Ginny nodded in the direction of the driveway. “Her car is here.”

“She has mine.”

This guy had an answer for everything. He was smooth, but Lila hid her constant assessing better than this guy did.

“So she made sure to take the car that’s not being followed by my office. That suggests she has something to hide.” Ginny made a mental note to pull more records.

“Or that she needed a minute of peace.”

“You’re in a rental. We’ll track the GPS on it.” They’d find out where she went. Check cameras in the area. See if she had the suspected check-in with her supposed not-boyfriend.

Tobias crossed his arms across his chest and leaned back against the front door. “It sounds like you’re convinced Lila has done something wrong.”

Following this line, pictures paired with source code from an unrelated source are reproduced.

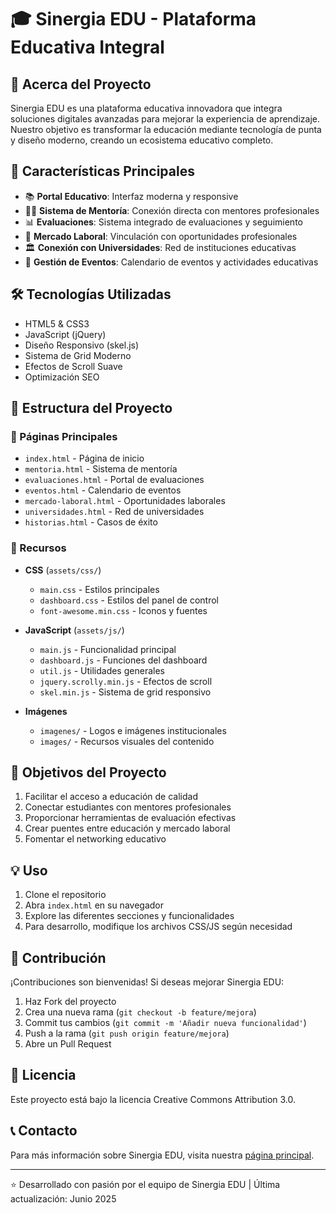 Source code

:# 🎓 Sinergia EDU - Plataforma Educativa Integral

## 🌟 Acerca del Proyecto
Sinergia EDU es una plataforma educativa innovadora que integra soluciones digitales avanzadas para mejorar la experiencia de aprendizaje. Nuestro objetivo es transformar la educación mediante tecnología de punta y diseño moderno, creando un ecosistema educativo completo.

## 🚀 Características Principales
- 📚 **Portal Educativo**: Interfaz moderna y responsive
- 👩‍🏫 **Sistema de Mentoría**: Conexión directa con mentores profesionales
- 📊 **Evaluaciones**: Sistema integrado de evaluaciones y seguimiento
- 💼 **Mercado Laboral**: Vinculación con oportunidades profesionales
- 🏛️ **Conexión con Universidades**: Red de instituciones educativas
- 📅 **Gestión de Eventos**: Calendario de eventos y actividades educativas

## 🛠️ Tecnologías Utilizadas
- HTML5 & CSS3
- JavaScript (jQuery)
- Diseño Responsivo (skel.js)
- Sistema de Grid Moderno
- Efectos de Scroll Suave
- Optimización SEO

## 📂 Estructura del Proyecto

### 📄 Páginas Principales
- `index.html` - Página de inicio
- `mentoria.html` - Sistema de mentoría
- `evaluaciones.html` - Portal de evaluaciones
- `eventos.html` - Calendario de eventos
- `mercado-laboral.html` - Oportunidades laborales
- `universidades.html` - Red de universidades
- `historias.html` - Casos de éxito

### 🎨 Recursos
- **CSS** (`assets/css/`)
  - `main.css` - Estilos principales
  - `dashboard.css` - Estilos del panel de control
  - `font-awesome.min.css` - Iconos y fuentes

- **JavaScript** (`assets/js/`)
  - `main.js` - Funcionalidad principal
  - `dashboard.js` - Funciones del dashboard
  - `util.js` - Utilidades generales
  - `jquery.scrolly.min.js` - Efectos de scroll
  - `skel.min.js` - Sistema de grid responsivo

- **Imágenes**
  - `imagenes/` - Logos e imágenes institucionales
  - `images/` - Recursos visuales del contenido

## 🎯 Objetivos del Proyecto
1. Facilitar el acceso a educación de calidad
2. Conectar estudiantes con mentores profesionales
3. Proporcionar herramientas de evaluación efectivas
4. Crear puentes entre educación y mercado laboral
5. Fomentar el networking educativo

## 💡 Uso
1. Clone el repositorio
2. Abra `index.html` en su navegador
3. Explore las diferentes secciones y funcionalidades
4. Para desarrollo, modifique los archivos CSS/JS según necesidad

## 🤝 Contribución
¡Contribuciones son bienvenidas! Si deseas mejorar Sinergia EDU:
1. Haz Fork del proyecto
2. Crea una nueva rama (`git checkout -b feature/mejora`)
3. Commit tus cambios (`git commit -m 'Añadir nueva funcionalidad'`)
4. Push a la rama (`git push origin feature/mejora`)
5. Abre un Pull Request

## 📝 Licencia
Este proyecto está bajo la licencia Creative Commons Attribution 3.0.

## 📞 Contacto
Para más información sobre Sinergia EDU, visita nuestra [página principal](index.html).

---
⭐️ Desarrollado con pasión por el equipo de Sinergia EDU | Última actualización: Junio 2025
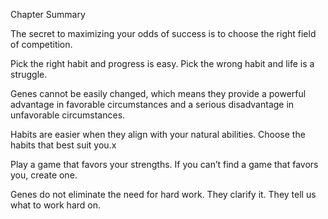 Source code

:Chapter Summary

The secret to maximizing your odds of success is to choose the
right field of competition.

Pick the right habit and progress is easy. Pick the wrong habit and
life is a struggle.

Genes cannot be easily changed, which means they provide a
powerful advantage in favorable circumstances and a serious
disadvantage in unfavorable circumstances.

Habits are easier when they align with your natural abilities.
Choose the habits that best suit you.x

Play a game that favors your strengths. If you can’t find a game
that favors you, create one.

Genes do not eliminate the need for hard work. They clarify it.
They tell us what to work hard on. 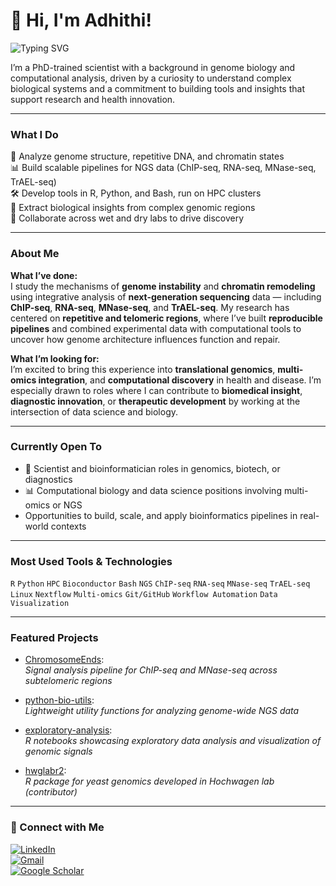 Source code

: # 👋 Hi, I'm Adhithi!

![Typing SVG](https://readme-typing-svg.demolab.com?font=Fira+Code&pause=900&color=4DC0D6&width=700&lines=Computational+Biologist+%7C+PhD+in+Genome+Biology;R%2C+Python%2C+HPC+Specialist+for+NGS+Data;Genome+Stability+%7C+Chromatin+%7C+Multi-Omics+Integration;Open+to+Roles+in+Genomics%2C+Biotech%2C+Health+Data)

I’m a PhD-trained scientist with a background in genome biology and computational analysis, driven by a curiosity to understand complex biological systems and a commitment to building tools and insights that support research and health innovation.

---

### What I Do

🧬 Analyze genome structure, repetitive DNA, and chromatin states  
📊 Build scalable pipelines for NGS data (ChIP-seq, RNA-seq, MNase-seq, TrAEL-seq)  
🛠 Develop tools in R, Python, and Bash, run on HPC clusters  
🔎 Extract biological insights from complex genomic regions  
🧪 Collaborate across wet and dry labs to drive discovery

---

###  About Me

**What I’ve done:**  
I study the mechanisms of **genome instability** and **chromatin remodeling** using integrative analysis of **next-generation sequencing** data — including **ChIP-seq**, **RNA-seq**, **MNase-seq**, and **TrAEL-seq**. My research has centered on **repetitive and telomeric regions**, where I’ve built **reproducible pipelines** and combined experimental data with computational tools to uncover how genome architecture influences function and repair.

**What I’m looking for:**  
I’m excited to bring this experience into **translational genomics**, **multi-omics integration**, and **computational discovery** in health and disease. I’m especially drawn to roles where I can contribute to **biomedical insight**, **diagnostic innovation**, or **therapeutic development** by working at the intersection of data science and biology.

---

### Currently Open To

- 🧬 Scientist and bioinformatician roles in genomics, biotech, or diagnostics  
- 📊 Computational biology and data science positions involving multi-omics or NGS  
-  Opportunities to build, scale, and apply bioinformatics pipelines in real-world contexts

---

### Most Used Tools & Technologies

`R` `Python` `HPC` `Bioconductor` `Bash` `NGS` `ChIP-seq` `RNA-seq` `MNase-seq` `TrAEL-seq`  
`Linux` `Nextflow` `Multi-omics` `Git/GitHub` `Workflow Automation` `Data Visualization`


---

###  Featured Projects

- [ChromosomeEnds](https://github.com/AdhithiRaviRaghavan/ChromosomeEnds):  
  *Signal analysis pipeline for ChIP-seq and MNase-seq across subtelomeric regions*

- [python-bio-utils](https://github.com/AdhithiRaviRaghavan/python-bio-utils):  
  *Lightweight utility functions for analyzing genome-wide NGS data*

- [exploratory-analysis](https://github.com/AdhithiRaviRaghavan/exploratory-analysis):  
  *R notebooks showcasing exploratory data analysis and visualization of genomic signals*

-  [hwglabr2](https://github.com/hochwagenlab/hwglabr2):  
  *R package for yeast genomics developed in Hochwagen lab (contributor)*

---

### 🔗 Connect with Me

[![LinkedIn](https://img.shields.io/badge/LinkedIn-blue?logo=linkedin&logoColor=white)](https://www.linkedin.com/in/adhithi-raghavan)  
[![Gmail](https://img.shields.io/badge/Gmail-D14836?logo=gmail&logoColor=white)](mailto:adhithi.raghavan1993@gmail.com)  
[![Google Scholar](https://img.shields.io/badge/Google%20Scholar-4c8bc9?logo=googlescholar&logoColor=white)](https://scholar.google.com/citations?user=38RF2boAAAAJ&hl=en)

<!-- Optional visitor badge -->
<!-- ![Visitors](https://visitor-badge.laobi.icu/badge?page_id=AdhithiRaviRaghavan.AdhithiRaviRaghavan) -->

“She’s not exactly an open book.”

“She’s not that hard to figure out either.”

From what Ginny could tell, no one in town agreed. Literally, no one. They all described Lila as pretty but pointed out how she didn’t seem to support Aaron’s career. That was her big sin in many people’s eyes. “You’re alone in that assessment.”

“When we were in practice together and would have a case involving a felony, like drugs or murder or whatever, Lila would give this speech. She’d talk to clients and their families and sometimes their friends about how she didn’t have any ethical responsibility to tell law enforcement where to go find evidence, but if someone moved the evidence and gave it to her so that the police couldn’t find it, then there was a problem.”

“Sounds like a criminal defense attorney way of rationalizing the law.” And she didn’t mean that as a compliment. “I’d argue she’d have a moral responsibility to do the right thing in either case, but okay.”

“One day a man comes in with a gun. He’s not our client. He’s our client’s brother, and he’s heard the speech, but thepolice were closing in and he couldn’t hide the weapon his brother used to kill his wife for fear of being exposed.”

“He sounds lovely.”

Tobias flashed a smile. “You don’t always get to pick who you defend.”

She didn’t think that was true in a private firm, but she let it go. “So, he brought it in to you... and?”

“Lila left the room and called the police.” His arms fell to his sides, and he smiled. “Cost us our case. The client and his brother had to plead. They tried to sue us, but Lila had followed the rules.”

He acted like he’d shared some big morality lesson with her. “I’m not clear on the point of this story.”

“A lot of other attorneys would have reminded the person about their earlier speech and made a big deal of going to the bathroom or taking a call, giving the person the chance to fix their mess.”

Lawyers.“I don’t know how you do what you do.”

“Criminal defense is more interesting than probate work. Trust me.” He waved a hand as if to dismiss the moment of amusement in his voice. “But my point is that you’re dealing with the same Lila. She follows the rules. She does not flinch.”

That last part they agreed on... so far. But Ginny believed everyone had a flinching point. “Is that really the moral of your story?”

“You think it says something else about her?”